There’s one more person who deserves a special expression of gratitude in this volume. Angela Doerr, our redoubtable resident dramaturge and Steve Rogers connoisseur, not only transformed my dodgy PDF of Double Toil and Trouble (complete with Louie Howland’s faint, decades-old emendations) into a functional Microsoft Word file for my editorial efforts; she also provided invaluable reassurance of this project’s viability when she returned the manuscript to me wide-eyed and announced, "I didn’t see that ending coming!" Please blame any errors that made it into this published version on yours truly, not her.

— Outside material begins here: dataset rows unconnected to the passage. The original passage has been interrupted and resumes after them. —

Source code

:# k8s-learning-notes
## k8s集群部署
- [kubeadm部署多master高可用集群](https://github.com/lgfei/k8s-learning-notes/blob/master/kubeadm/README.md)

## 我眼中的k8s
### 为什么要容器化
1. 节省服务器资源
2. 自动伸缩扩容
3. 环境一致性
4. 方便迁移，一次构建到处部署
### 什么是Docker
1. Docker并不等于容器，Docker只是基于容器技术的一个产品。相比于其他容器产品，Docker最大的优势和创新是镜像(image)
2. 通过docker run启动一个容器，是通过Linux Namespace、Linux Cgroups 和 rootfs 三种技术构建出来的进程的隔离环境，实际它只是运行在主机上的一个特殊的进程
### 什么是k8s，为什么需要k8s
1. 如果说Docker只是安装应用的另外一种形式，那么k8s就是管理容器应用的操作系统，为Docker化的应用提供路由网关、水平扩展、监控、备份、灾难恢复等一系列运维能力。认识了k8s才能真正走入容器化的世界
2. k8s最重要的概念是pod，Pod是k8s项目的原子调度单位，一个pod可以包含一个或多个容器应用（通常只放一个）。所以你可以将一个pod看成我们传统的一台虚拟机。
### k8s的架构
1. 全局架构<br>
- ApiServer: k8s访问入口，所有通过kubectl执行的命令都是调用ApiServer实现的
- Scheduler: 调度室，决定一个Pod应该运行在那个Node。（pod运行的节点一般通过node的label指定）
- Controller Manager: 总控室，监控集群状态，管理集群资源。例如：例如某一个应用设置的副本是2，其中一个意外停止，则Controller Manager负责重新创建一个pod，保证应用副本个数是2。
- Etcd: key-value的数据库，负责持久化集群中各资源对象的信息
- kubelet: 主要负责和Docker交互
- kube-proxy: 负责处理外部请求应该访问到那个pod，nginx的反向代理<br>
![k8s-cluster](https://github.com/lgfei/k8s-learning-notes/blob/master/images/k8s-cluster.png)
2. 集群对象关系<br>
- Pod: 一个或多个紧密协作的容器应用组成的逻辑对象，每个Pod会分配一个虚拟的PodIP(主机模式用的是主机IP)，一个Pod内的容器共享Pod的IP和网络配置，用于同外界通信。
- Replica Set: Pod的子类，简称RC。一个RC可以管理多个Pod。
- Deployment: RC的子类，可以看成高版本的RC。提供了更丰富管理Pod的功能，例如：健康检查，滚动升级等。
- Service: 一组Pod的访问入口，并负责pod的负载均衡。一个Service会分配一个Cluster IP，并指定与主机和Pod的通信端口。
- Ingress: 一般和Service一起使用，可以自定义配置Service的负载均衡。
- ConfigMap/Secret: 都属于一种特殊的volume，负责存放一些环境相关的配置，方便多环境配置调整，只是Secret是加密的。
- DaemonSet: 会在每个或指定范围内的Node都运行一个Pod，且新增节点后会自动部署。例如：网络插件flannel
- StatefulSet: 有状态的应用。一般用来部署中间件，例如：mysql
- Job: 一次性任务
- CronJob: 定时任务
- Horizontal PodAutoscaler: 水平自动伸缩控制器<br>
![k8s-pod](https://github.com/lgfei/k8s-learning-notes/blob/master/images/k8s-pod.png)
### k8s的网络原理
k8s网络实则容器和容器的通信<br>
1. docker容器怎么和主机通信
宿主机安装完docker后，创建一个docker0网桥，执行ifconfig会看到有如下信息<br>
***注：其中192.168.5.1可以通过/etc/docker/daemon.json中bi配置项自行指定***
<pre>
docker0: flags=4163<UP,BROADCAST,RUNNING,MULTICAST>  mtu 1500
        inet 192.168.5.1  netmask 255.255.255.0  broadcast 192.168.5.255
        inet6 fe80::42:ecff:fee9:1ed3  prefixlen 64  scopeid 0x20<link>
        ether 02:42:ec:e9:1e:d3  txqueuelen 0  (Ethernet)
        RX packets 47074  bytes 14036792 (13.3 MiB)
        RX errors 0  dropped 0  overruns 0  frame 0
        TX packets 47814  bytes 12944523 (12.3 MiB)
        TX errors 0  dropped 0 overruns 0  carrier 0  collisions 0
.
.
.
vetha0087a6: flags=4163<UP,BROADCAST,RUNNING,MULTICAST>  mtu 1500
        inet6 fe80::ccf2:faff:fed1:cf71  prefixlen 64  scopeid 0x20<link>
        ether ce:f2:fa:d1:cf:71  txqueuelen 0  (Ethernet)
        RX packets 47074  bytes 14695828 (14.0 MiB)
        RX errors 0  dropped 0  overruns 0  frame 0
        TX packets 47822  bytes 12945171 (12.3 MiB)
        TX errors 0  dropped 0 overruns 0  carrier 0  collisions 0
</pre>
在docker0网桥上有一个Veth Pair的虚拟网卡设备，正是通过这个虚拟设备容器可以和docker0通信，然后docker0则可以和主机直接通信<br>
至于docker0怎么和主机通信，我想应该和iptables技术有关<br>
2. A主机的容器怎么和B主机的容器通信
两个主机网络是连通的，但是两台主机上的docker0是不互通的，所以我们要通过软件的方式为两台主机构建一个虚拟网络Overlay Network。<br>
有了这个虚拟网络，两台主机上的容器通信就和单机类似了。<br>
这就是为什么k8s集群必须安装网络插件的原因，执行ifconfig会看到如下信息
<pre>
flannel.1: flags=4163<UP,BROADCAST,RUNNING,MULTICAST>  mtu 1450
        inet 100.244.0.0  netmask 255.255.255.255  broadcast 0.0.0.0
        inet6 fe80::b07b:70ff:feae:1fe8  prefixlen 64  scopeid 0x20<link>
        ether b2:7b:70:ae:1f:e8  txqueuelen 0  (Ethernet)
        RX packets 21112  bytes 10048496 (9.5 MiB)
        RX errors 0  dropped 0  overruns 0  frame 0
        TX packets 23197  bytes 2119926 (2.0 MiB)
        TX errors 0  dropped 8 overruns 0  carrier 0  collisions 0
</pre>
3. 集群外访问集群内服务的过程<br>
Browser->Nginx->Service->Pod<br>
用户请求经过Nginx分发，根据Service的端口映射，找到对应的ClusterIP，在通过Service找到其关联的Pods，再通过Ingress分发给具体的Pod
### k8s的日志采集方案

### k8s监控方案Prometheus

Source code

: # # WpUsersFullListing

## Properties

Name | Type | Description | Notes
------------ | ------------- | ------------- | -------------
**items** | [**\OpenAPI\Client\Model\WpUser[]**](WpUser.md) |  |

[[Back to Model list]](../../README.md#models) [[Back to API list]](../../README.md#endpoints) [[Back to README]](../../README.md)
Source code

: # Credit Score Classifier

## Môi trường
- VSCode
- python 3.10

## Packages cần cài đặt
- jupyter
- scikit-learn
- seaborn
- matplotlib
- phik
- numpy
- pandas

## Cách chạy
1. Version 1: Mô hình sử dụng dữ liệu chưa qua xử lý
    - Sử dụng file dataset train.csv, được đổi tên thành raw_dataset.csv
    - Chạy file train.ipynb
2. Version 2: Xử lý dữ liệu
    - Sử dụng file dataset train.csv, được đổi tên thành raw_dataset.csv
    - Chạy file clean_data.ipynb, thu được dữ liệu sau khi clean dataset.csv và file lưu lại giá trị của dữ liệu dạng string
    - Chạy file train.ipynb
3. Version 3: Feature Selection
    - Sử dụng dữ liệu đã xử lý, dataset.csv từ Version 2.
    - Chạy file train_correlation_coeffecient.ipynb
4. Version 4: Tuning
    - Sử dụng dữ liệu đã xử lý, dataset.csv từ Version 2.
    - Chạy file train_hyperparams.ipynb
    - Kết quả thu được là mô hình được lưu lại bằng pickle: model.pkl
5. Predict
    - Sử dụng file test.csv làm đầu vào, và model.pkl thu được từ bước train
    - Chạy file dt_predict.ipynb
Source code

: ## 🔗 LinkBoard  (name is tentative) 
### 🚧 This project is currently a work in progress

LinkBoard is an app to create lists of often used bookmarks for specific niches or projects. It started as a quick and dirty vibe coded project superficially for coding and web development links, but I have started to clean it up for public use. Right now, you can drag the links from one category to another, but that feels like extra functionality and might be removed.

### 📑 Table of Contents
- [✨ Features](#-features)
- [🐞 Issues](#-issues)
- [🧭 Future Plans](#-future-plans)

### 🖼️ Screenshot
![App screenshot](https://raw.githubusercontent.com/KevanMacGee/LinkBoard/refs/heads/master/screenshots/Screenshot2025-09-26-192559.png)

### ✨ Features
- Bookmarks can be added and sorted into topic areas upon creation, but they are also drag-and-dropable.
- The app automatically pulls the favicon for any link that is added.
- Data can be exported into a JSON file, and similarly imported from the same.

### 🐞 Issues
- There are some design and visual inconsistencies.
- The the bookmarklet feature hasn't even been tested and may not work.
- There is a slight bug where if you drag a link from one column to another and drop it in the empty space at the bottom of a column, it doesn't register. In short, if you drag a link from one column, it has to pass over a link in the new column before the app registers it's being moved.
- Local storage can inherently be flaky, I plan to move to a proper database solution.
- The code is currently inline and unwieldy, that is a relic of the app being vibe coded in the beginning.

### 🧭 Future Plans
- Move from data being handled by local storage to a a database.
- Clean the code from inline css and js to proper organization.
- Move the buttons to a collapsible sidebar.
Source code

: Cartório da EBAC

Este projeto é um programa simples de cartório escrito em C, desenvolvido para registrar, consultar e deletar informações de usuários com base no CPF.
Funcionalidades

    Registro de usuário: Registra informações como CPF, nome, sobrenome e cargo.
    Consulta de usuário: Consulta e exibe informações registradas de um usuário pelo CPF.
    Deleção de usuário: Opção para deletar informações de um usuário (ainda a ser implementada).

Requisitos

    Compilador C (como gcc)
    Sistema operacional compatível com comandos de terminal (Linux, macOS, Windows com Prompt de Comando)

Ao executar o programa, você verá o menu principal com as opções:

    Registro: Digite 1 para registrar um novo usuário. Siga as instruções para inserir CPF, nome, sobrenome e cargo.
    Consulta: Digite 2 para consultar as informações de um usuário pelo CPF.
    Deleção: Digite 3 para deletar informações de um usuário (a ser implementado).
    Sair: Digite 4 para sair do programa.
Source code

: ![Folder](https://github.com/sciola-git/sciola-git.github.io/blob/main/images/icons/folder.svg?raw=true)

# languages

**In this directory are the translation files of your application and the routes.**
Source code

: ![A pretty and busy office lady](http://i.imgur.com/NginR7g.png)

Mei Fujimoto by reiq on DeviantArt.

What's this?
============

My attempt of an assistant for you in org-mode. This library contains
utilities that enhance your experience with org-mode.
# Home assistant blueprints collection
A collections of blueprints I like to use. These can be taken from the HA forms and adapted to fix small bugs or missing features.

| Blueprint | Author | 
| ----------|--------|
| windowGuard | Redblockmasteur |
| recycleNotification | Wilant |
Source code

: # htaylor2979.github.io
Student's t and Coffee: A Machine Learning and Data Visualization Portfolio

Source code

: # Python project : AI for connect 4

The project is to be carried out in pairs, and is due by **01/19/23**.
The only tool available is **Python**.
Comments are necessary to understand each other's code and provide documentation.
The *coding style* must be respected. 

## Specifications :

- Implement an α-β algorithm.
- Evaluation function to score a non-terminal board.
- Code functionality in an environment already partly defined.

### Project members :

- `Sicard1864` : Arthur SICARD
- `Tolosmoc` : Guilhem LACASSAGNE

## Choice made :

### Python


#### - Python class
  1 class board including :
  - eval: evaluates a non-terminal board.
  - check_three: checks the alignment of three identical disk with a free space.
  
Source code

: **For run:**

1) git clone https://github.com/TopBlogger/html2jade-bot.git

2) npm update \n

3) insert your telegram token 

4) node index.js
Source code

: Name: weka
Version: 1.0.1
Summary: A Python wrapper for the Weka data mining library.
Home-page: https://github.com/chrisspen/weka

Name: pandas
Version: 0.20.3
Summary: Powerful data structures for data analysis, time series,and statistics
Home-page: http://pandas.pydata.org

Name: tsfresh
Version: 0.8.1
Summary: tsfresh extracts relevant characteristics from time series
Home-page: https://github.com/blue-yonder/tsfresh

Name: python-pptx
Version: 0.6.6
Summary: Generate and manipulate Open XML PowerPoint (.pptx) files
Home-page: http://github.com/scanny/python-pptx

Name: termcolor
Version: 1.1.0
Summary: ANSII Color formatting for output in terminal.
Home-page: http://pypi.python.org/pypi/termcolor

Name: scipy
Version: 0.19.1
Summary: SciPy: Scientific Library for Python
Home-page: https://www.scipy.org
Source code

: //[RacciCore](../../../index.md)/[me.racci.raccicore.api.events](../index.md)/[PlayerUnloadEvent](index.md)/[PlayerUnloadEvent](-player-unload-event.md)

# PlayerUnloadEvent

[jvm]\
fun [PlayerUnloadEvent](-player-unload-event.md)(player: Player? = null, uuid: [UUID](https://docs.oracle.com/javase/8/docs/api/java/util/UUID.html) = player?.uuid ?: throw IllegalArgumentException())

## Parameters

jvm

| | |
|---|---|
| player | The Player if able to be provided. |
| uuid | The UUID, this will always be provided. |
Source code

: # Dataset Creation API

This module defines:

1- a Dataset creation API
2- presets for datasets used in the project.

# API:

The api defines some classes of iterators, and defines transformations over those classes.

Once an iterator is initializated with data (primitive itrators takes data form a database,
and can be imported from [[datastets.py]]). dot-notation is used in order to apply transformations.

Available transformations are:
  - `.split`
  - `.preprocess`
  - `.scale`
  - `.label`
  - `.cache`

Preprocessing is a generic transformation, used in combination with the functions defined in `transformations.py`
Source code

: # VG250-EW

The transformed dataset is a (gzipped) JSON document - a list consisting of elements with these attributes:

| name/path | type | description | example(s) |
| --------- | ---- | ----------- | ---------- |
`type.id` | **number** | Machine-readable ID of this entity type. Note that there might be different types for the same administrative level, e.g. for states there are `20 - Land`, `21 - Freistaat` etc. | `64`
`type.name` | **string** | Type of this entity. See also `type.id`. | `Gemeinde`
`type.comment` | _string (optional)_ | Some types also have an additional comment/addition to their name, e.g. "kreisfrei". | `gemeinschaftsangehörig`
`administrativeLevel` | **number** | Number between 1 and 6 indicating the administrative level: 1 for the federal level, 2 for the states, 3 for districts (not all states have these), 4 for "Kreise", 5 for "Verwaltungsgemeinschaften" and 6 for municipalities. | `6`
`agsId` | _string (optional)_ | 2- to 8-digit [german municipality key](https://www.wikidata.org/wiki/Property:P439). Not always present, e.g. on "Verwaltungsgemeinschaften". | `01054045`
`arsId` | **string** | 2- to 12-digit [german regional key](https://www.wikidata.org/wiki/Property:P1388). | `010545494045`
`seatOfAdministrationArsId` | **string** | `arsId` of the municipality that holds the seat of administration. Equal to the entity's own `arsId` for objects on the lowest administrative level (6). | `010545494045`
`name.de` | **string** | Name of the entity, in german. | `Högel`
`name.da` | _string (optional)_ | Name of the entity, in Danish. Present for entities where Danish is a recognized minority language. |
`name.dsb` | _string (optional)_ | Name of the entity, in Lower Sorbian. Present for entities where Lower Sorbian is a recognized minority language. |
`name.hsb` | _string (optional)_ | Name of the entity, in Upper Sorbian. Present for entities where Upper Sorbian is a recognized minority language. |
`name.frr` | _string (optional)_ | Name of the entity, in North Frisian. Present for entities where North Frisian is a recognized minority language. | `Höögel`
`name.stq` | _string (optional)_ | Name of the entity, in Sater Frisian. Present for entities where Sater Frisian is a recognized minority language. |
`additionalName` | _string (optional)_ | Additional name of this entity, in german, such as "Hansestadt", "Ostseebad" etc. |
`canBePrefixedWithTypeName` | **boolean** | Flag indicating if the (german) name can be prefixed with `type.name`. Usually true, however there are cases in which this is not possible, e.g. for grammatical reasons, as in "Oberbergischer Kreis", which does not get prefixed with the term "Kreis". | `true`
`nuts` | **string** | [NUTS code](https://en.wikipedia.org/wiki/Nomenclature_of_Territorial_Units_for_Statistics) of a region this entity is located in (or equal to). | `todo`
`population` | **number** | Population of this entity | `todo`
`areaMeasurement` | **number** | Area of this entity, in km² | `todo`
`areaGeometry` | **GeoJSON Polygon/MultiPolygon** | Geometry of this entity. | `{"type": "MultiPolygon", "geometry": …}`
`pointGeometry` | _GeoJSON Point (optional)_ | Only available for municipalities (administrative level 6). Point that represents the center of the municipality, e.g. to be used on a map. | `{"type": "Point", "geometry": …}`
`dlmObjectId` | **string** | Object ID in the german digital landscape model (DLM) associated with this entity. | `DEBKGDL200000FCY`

Brian Walter, St. Louis, April 2, 2020
INTRODUCTION
Grand Schemes
Louie may have told you of his Grand Scheme for licking the jinx that hovers over me. As a result, I’m now writing a ‘deliberately unambitious divertissement,’ a thriller. The critics won’t know what to make of it. Neither will I, for that matter.
—Donald Harington, 1973
AS IT TURNED OUT, both critics and fans of Donald Harington’s work would have to wait almost half a century before getting a chance to make something of the diverting thriller in question. Harington wrote Double Toil and Trouble during the first few months of 1973 in response to a vague but compelling request by Llewellyn Louie
Howland III, his still rather new editor at Little, Brown, for a novel that quite deliberately adheres to the traditional modes of conventional fiction . . . a neatly plotted, tightly drawn divertissement.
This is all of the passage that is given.